Video: Phoebe Bridgers, ‘Kyoto’
Kevin Bronson on
1
Phoebe Bridgers, whose 2017 debut album was grounded in erudite mopery, takes flight this summer. Well, in a quarantine-safe way. Today, the 25-year-old SoCal artist announced that her sophomore album “Punisher” will be out June 19 via Dead Oceans. With that news comes the album’s sprightly new single, “Kyoto,” a song she wrote after her first trip to Japan in early 2019.
If the up-tempo, horn-splashed “Kyoto” is a contrast to the solemn paeans and intimate confessionals on “Stranger in the Alps,” it’s understandable. A lot has happened since 2017. She joined up with Julien Baker and Lucy Dacus for the Boygenius EP in 2018. Then she teamed up with Conor Oberst as Better Oblivion Community Center for a highly regarded album. She also lent her vocals to the National’s Matt Berninger on his solo single “Walking on a String,” did a holiday single with Berninger and Fiona Apple, sang on one of Ethan Gruska’s singles and, just last week, materialized on The 1975’s song “Jesus Christ 2005 God Bless America.”

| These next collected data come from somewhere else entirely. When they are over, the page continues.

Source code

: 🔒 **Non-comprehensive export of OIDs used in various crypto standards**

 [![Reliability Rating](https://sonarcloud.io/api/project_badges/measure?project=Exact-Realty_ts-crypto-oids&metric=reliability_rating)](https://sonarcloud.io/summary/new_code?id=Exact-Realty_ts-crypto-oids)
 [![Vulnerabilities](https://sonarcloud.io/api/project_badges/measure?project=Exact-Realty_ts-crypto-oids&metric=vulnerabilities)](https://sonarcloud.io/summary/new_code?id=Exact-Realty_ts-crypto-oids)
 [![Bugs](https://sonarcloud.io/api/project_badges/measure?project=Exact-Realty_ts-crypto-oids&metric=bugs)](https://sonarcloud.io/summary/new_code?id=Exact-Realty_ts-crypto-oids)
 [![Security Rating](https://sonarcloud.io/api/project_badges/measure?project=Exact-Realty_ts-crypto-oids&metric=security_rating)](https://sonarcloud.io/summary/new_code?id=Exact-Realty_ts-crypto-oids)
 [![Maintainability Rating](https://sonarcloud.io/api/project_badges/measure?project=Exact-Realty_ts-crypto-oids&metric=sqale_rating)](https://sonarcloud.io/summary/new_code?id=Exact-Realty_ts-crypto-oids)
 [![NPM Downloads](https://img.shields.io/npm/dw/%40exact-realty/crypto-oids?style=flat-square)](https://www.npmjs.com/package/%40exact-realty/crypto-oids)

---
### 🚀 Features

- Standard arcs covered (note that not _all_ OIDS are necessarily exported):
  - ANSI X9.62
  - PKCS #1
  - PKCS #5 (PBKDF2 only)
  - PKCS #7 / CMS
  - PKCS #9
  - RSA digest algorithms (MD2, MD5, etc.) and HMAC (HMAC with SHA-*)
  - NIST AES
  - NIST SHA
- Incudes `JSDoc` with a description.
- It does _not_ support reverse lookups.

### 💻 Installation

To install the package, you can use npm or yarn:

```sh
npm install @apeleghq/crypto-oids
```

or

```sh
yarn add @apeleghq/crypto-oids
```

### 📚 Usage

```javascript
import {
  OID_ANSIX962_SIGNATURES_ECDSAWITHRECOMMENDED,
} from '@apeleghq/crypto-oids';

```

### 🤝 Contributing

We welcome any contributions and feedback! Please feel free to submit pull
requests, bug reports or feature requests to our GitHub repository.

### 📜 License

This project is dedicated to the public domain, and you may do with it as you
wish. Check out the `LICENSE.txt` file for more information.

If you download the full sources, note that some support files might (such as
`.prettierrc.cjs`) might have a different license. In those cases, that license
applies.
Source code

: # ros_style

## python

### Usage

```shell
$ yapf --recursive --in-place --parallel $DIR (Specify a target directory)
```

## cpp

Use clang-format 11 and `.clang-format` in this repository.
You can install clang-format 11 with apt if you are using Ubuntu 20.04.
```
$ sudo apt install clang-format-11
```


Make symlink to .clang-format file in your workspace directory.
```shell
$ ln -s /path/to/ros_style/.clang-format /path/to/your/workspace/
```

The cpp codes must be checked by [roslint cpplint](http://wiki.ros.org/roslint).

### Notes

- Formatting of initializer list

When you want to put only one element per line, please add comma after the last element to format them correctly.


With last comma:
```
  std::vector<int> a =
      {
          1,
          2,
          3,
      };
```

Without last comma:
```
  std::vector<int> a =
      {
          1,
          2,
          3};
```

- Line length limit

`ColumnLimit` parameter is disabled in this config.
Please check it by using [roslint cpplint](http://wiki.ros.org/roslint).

She says she wrote “Kyoto” as a ballad at first, but “I was so sick of recording slow songs, it turned into this.
“This song is about impostor syndrome,” she says. “About being in Japan for the first time, somewhere I’ve always wanted to go, and playing my music to people who want to hear it, feeling like I’m living someone else’s life. I dissociate when bad things happen to me, but also when good things happen. It can feel like I’m performing what I think I’m supposed to be like.”
Plans were for the “Kyoto” video to be shot last month in Japan, but the COVID-19 shutdown scotched that. So the singer-songwriter was filmed on a green screen, with director Nina Ljeti (also the frontwoman of the L.A. rock band Kills Birds) plopping Bridgers’ merry frolicking on various scenes from Japan. Like a lot of things in the coronavirus era, it’s simulated fun. (She’ll perform the song from her bathroom for “Jimmy Kimmel Live” tonight.)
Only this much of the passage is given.